Exercise objective
Go to the line containing "- CREATE DATABASE" and return it and each line after it exactly, through the end of the data below, and nothing more.
======== Given data ========
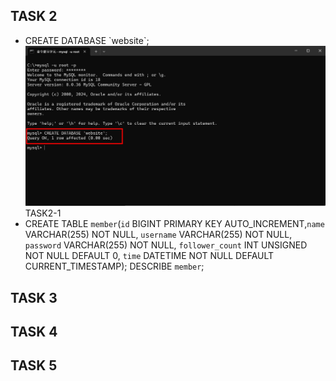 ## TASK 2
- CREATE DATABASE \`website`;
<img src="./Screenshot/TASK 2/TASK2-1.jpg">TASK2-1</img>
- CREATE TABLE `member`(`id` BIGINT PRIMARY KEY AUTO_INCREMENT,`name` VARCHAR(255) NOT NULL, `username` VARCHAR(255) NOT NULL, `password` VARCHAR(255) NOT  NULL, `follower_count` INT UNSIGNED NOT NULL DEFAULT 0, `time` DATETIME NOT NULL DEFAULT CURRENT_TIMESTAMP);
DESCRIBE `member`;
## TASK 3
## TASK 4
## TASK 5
========
Solution for this exercise
- CREATE DATABASE \`website`;
<img src="./Screenshot/TASK 2/TASK2-1.jpg">TASK2-1</img>
- CREATE TABLE `member`(`id` BIGINT PRIMARY KEY AUTO_INCREMENT,`name` VARCHAR(255) NOT NULL, `username` VARCHAR(255) NOT NULL, `password` VARCHAR(255) NOT  NULL, `follower_count` INT UNSIGNED NOT NULL DEFAULT 0, `time` DATETIME NOT NULL DEFAULT CURRENT_TIMESTAMP);
DESCRIBE `member`;
## TASK 3
## TASK 4
## TASK 5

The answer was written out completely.